→ **Task to complete**
Whenever a line carries the word "shields", pull it out of the entries.

--- START ---

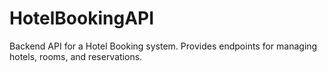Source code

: # HotelBookingAPI
Backend API for a Hotel Booking system. Provides endpoints for managing hotels, rooms, and reservations.
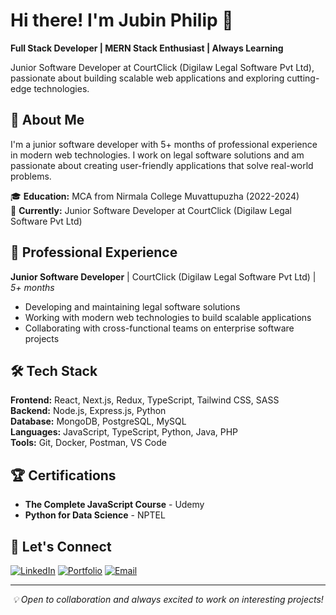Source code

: # Hi there! I'm Jubin Philip 👋

**Full Stack Developer | MERN Stack Enthusiast | Always Learning**

Junior Software Developer at CourtClick (Digilaw Legal Software Pvt Ltd), passionate about building scalable web applications and exploring cutting-edge technologies.

## 🚀 About Me

I'm a junior software developer with 5+ months of professional experience in modern web technologies. I work on legal software solutions and am passionate about creating user-friendly applications that solve real-world problems.

🎓 **Education:** MCA from Nirmala College Muvattupuzha (2022-2024)  
💼 **Currently:** Junior Software Developer at CourtClick (Digilaw Legal Software Pvt Ltd)  

## 💼 Professional Experience

**Junior Software Developer** | CourtClick (Digilaw Legal Software Pvt Ltd) | *5+ months*
- Developing and maintaining legal software solutions
- Working with modern web technologies to build scalable applications
- Collaborating with cross-functional teams on enterprise software projects

## 🛠️ Tech Stack

**Frontend:** React, Next.js, Redux, TypeScript, Tailwind CSS, SASS  
**Backend:** Node.js, Express.js, Python  
**Database:** MongoDB, PostgreSQL, MySQL  
**Languages:** JavaScript, TypeScript, Python, Java, PHP  
**Tools:** Git, Docker, Postman, VS Code  

## 🏆 Certifications

- **The Complete JavaScript Course** - Udemy
- **Python for Data Science** - NPTEL

## 🤝 Let's Connect

[![LinkedIn](https://img.shields.io/badge/LinkedIn-0077B5?style=for-the-badge&logo=linkedin&logoColor=white)](https://www.linkedin.com/in/jubin-philip)
[![Portfolio](https://img.shields.io/badge/Portfolio-FF5722?style=for-the-badge&logo=google-chrome&logoColor=white)](https://jubinphilip.netlify.app)
[![Email](https://img.shields.io/badge/Email-D14836?style=for-the-badge&logo=gmail&logoColor=white)](mailto:jubinphilip25@gmail.com)

---

<div align="center">
  <i>💡 Open to collaboration and always excited to work on interesting projects!</i>
</div>
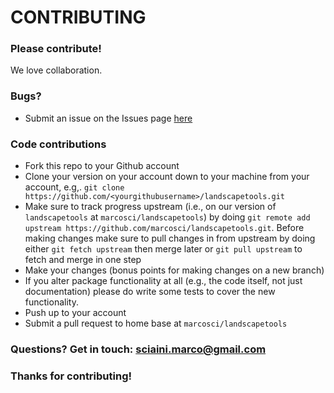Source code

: # CONTRIBUTING #

### Please contribute!

We love collaboration.

### Bugs?

* Submit an issue on the Issues page [here](https://github.com/marcosci/landscapetools/issues)

### Code contributions

* Fork this repo to your Github account
* Clone your version on your account down to your machine from your account, e.g,. `git clone https://github.com/<yourgithubusername>/landscapetools.git`
* Make sure to track progress upstream (i.e., on our version of `landscapetools` at `marcosci/landscapetools`) by doing `git remote add upstream https://github.com/marcosci/landscapetools.git`. Before making changes make sure to pull changes in from upstream by doing either `git fetch upstream` then merge later or `git pull upstream` to fetch and merge in one step
* Make your changes (bonus points for making changes on a new branch)
* If you alter package functionality at all (e.g., the code itself, not just documentation)
please do write some tests to cover the new functionality.
* Push up to your account
* Submit a pull request to home base at `marcosci/landscapetools`

### Questions? Get in touch: [sciaini.marco@gmail.com](mailto:sciaini.marco@gmail.com)

### Thanks for contributing!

--- END ---

→ **Task solution**
[![LinkedIn](https://img.shields.io/badge/LinkedIn-0077B5?style=for-the-badge&logo=linkedin&logoColor=white)](https://www.linkedin.com/in/jubin-philip)
[![Portfolio](https://img.shields.io/badge/Portfolio-FF5722?style=for-the-badge&logo=google-chrome&logoColor=white)](https://jubinphilip.netlify.app)
[![Email](https://img.shields.io/badge/Email-D14836?style=for-the-badge&logo=gmail&logoColor=white)](mailto:jubinphilip25@gmail.com)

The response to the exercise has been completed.